3 Line Search Methods

Each iteration of a line search method computes a search direction \(p_k\) and then decides how far to move along that direction. The iteration is given by

\[x_{k+1} = x_k + \alpha_k p_k\]

where the positive scalar \(\alpha_k\) is called the step length.
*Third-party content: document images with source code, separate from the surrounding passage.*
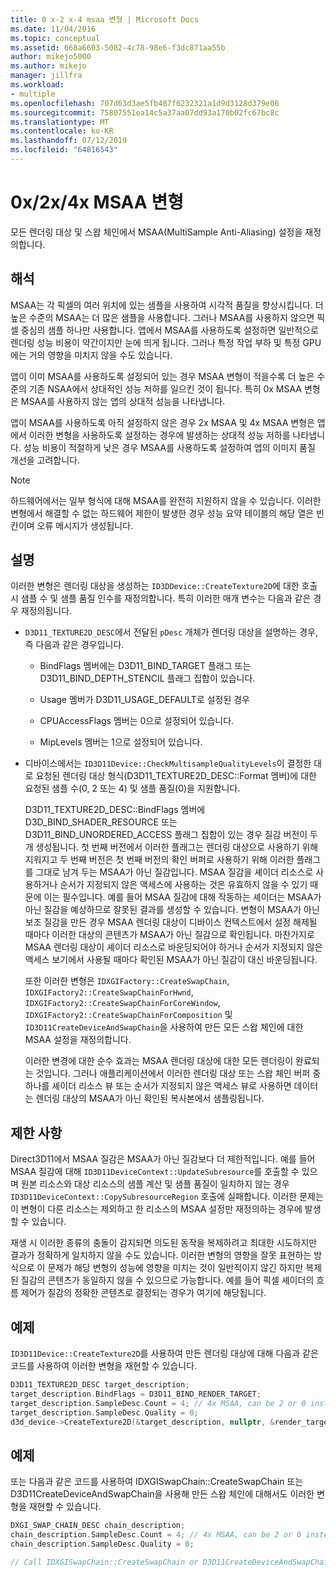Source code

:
 ```yaml
---
title: 0 x-2 x-4 msaa 변형 | Microsoft Docs
ms.date: 11/04/2016
ms.topic: conceptual
ms.assetid: 668a6603-5082-4c78-98e6-f3dc871aa55b
author: mikejo5000
ms.author: mikejo
manager: jillfra
ms.workload:
- multiple
ms.openlocfilehash: 707d63d3ae5fb487f6232321a1d9d3128d379e06
ms.sourcegitcommit: 75807551ea14c5a37aa07dd93a170b02fc67bc8c
ms.translationtype: MT
ms.contentlocale: ko-KR
ms.lasthandoff: 07/12/2019
ms.locfileid: "64816543"
---
```

# <a name="0x2x4x-msaa-variants"></a>0x/2x/4x MSAA 변형
모든 렌더링 대상 및 스왑 체인에서 MSAA(MultiSample Anti-Aliasing) 설정을 재정의합니다.

## <a name="interpretation"></a>해석
 MSAA는 각 픽셀의 여러 위치에 있는 샘플을 사용하여 시각적 품질을 향상시킵니다. 더 높은 수준의 MSAA는 더 많은 샘플을 사용합니다. 그러나 MSAA를 사용하지 않으면 픽셀 중심의 샘플 하나만 사용합니다. 앱에서 MSAA를 사용하도록 설정하면 일반적으로 렌더링 성능 비용이 약간이지만 눈에 띄게 됩니다. 그러나 특정 작업 부하 및 특정 GPU에는 거의 영향을 미치지 않을 수도 있습니다.

 앱이 이미 MSAA를 사용하도록 설정되어 있는 경우 MSAA 변형이 적을수록 더 높은 수준의 기존 NSAA에서 상대적인 성능 저하를 일으킨 것이 됩니다. 특히 0x MSAA 변형은 MSAA를 사용하지 않는 앱의 상대적 성능을 나타냅니다.

 앱이 MSAA를 사용하도록 아직 설정하지 않은 경우 2x MSAA 및 4x MSAA 변형은 앱에서 이러한 변형을 사용하도록 설정하는 경우에 발생하는 상대적 성능 저하를 나타냅니다. 성능 비용이 적절하게 낮은 경우 MSAA를 사용하도록 설정하여 앱의 이미지 품질 개선을 고려합니다.

> [!NOTE]
> 하드웨어에서는 일부 형식에 대해 MSAA를 완전히 지원하지 않을 수 있습니다. 이러한 변형에서 해결할 수 없는 하드웨어 제한이 발생한 경우 성능 요약 테이블의 해당 열은 빈 칸이며 오류 메시지가 생성됩니다.

## <a name="remarks"></a>설명
 이러한 변형은 렌더링 대상을 생성하는 `ID3DDevice::CreateTexture2D`에 대한 호출 시 샘플 수 및 샘플 품질 인수를 재정의합니다. 특히 이러한 매개 변수는 다음과 같은 경우 재정의됩니다.

- `D3D11_TEXTURE2D_DESC`에서 전달된 `pDesc` 개체가 렌더링 대상을 설명하는 경우, 즉 다음과 같은 경우입니다.

  - BindFlags 멤버에는 D3D11_BIND_TARGET 플래그 또는 D3D11_BIND_DEPTH_STENCIL 플래그 집합이 있습니다.

  - Usage 멤버가 D3D11_USAGE_DEFAULT로 설정된 경우

  - CPUAccessFlags 멤버는 0으로 설정되어 있습니다.

  - MipLevels 멤버는 1으로 설정되어 있습니다.

- 디바이스에서는 `ID3D11Device::CheckMultisampleQualityLevels`이 결정한 대로 요청된 렌더링 대상 형식(D3D11_TEXTURE2D_DESC::Format 멤버)에 대한 요청된 샘플 수(0, 2 또는 4) 및 샘플 품질(0)을 지원합니다.

  D3D11_TEXTURE2D_DESC::BindFlags 멤버에 D3D_BIND_SHADER_RESOURCE 또는 D3D11_BIND_UNORDERED_ACCESS 플래그 집합이 있는 경우 질감 버전이 두 개 생성됩니다. 첫 번째 버전에서 이러한 플래그는 렌더링 대상으로 사용하기 위해 지워지고 두 번째 버전은 첫 번째 버전의 확인 버퍼로 사용하기 위해 이러한 플래그를 그대로 남겨 두는 MSAA가 아닌 질감입니다. MSAA 질감을 셰이더 리소스로 사용하거나 순서가 지정되지 않은 액세스에 사용하는 것은 유효하지 않을 수 있기 때문에 이는 필수입니다. 예를 들어 MSAA 질감에 대해 작동하는 셰이더는 MSAA가 아닌 질감을 예상하므로 잘못된 결과를 생성할 수 있습니다. 변형이 MSAA가 아닌 보조 질감을 만든 경우 MSAA 렌더링 대상이 디바이스 컨텍스트에서 설정 해제될 때마다 이러한 대상의 콘텐츠가 MSAA가 아닌 질감으로 확인됩니다. 마찬가지로 MSAA 렌더링 대상이 셰이더 리소스로 바운딩되어야 하거나 순서가 지정되지 않은 액세스 보기에서 사용될 때마다 확인된 MSAA가 아닌 질감이 대신 바운딩됩니다.

  또한 이러한 변형은 `IDXGIFactory::CreateSwapChain`, `IDXGIFactory2::CreateSwapChainForHwnd`, `IDXGIFactory2::CreateSwapChainForCoreWindow`, `IDXGIFactory2::CreateSwapChainForComposition` 및 `ID3D11CreateDeviceAndSwapChain`을 사용하여 만든 모든 스왑 체인에 대한 MSAA 설정을 재정의합니다.

  이러한 변경에 대한 순수 효과는 MSAA 렌더링 대상에 대한 모든 렌더링이 완료되는 것입니다. 그러나 애플리케이션에서 이러한 렌더링 대상 또는 스왑 체인 버퍼 중 하나를 셰이더 리소스 뷰 또는 순서가 지정되지 않은 액세스 뷰로 사용하면 데이터는 렌더링 대상의 MSAA가 아닌 확인된 복사본에서 샘플링됩니다.

## <a name="restrictions-and-limitations"></a>제한 사항
 Direct3D11에서 MSAA 질감은 MSAA가 아닌 질감보다 더 제한적입니다. 예를 들어 MSAA 질감에 대해 `ID3D11DeviceContext::UpdateSubresource`를 호출할 수 있으며 원본 리소스와 대상 리소스의 샘플 계산 및 샘플 품질이 일치하지 않는 경우 `ID3D11DeviceContext::CopySubresourceRegion` 호출에 실패합니다. 이러한 문제는 이 변형이 다른 리소스는 제외하고 한 리소스의 MSAA 설정만 재정의하는 경우에 발생할 수 있습니다.

 재생 시 이러한 종류의 충돌이 감지되면 의도된 동작을 복제하려고 최대한 시도하지만 결과가 정확하게 일치하지 않을 수도 있습니다. 이러한 변형의 영향을 잘못 표현하는 방식으로 이 문제가 해당 변형의 성능에 영향을 미치는 것이 일반적이지 않긴 하지만 복제된 질감의 콘텐츠가 동일하지 않을 수 있으므로 가능합니다. 예를 들어 픽셀 셰이더의 흐름 제어가 질감의 정확한 콘텐츠로 결정되는 경우가 여기에 해당됩니다.

## <a name="example"></a>예제
 `ID3D11Device::CreateTexture2D`를 사용하여 만든 렌더링 대상에 대해 다음과 같은 코드를 사용하여 이러한 변형을 재현할 수 있습니다.

```cpp
D3D11_TEXTURE2D_DESC target_description;
target_description.BindFlags = D3D11_BIND_RENDER_TARGET;
target_description.SampleDesc.Count = 4; // 4x MSAA, can be 2 or 0 instead
target_description.SampleDesc.Quality = 0;
d3d_device->CreateTexture2D(&target_description, nullptr, &render_target);
```

## <a name="example"></a>예제
 또는 다음과 같은 코드를 사용하여 IDXGISwapChain::CreateSwapChain 또는 D3D11CreateDeviceAndSwapChain을 사용해 만든 스왑 체인에 대해서도 이러한 변형을 재현할 수 있습니다.

```cpp
DXGI_SWAP_CHAIN_DESC chain_description;
chain_description.SampleDesc.Count = 4; // 4x MSAA, can be 2 or 0 instead
chain_description.SampleDesc.Quality = 0;

// Call IDXGISwapChain::CreateSwapChain or D3D11CreateDeviceAndSwapChain, etc.
```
Most line search algorithms require \(p_k\) to be a descent direction – one for which \(p_k^\top \nabla f_k < 0\) – because this property guarantees that the function \(f\) can be reduced along this direction. Moreover, the search direction often has the form

\[p_k = - \mathbf{B}_k^{-1} \nabla f_k\]

where \(\mathbf{B}_k\) is a symmetric and nonsingular matrix. In the steepest descent method, \(\mathbf{B}_k\) is simply the identity matrix \(\mathbf{I}\). In Newton’s method, \(\mathbf{B}_k\) is the exact Hessian \(\nabla^2 f(x_k)\). In quasi-Newton methods, \(\mathbf{B}_k\) is an approximation to the Hessian updated by a low-rank formula. When \(\mathbf{B}_k\) is positive definite, we have

\[p_k^\top \nabla f_k = - \nabla f_k^\top \mathbf{B}_k^{-1} \nabla f_k < 0\]

and therefore \(p_k\) is a descent direction. In this chapter, we discuss how to choose \(\alpha_k\) and \(p_k\) to promote convergence from remote starting points. We also study the rate of convergence of steepest descent, quasi-Newton, and Newton methods. We also discuss modifications to Newton methods in Section 3.4.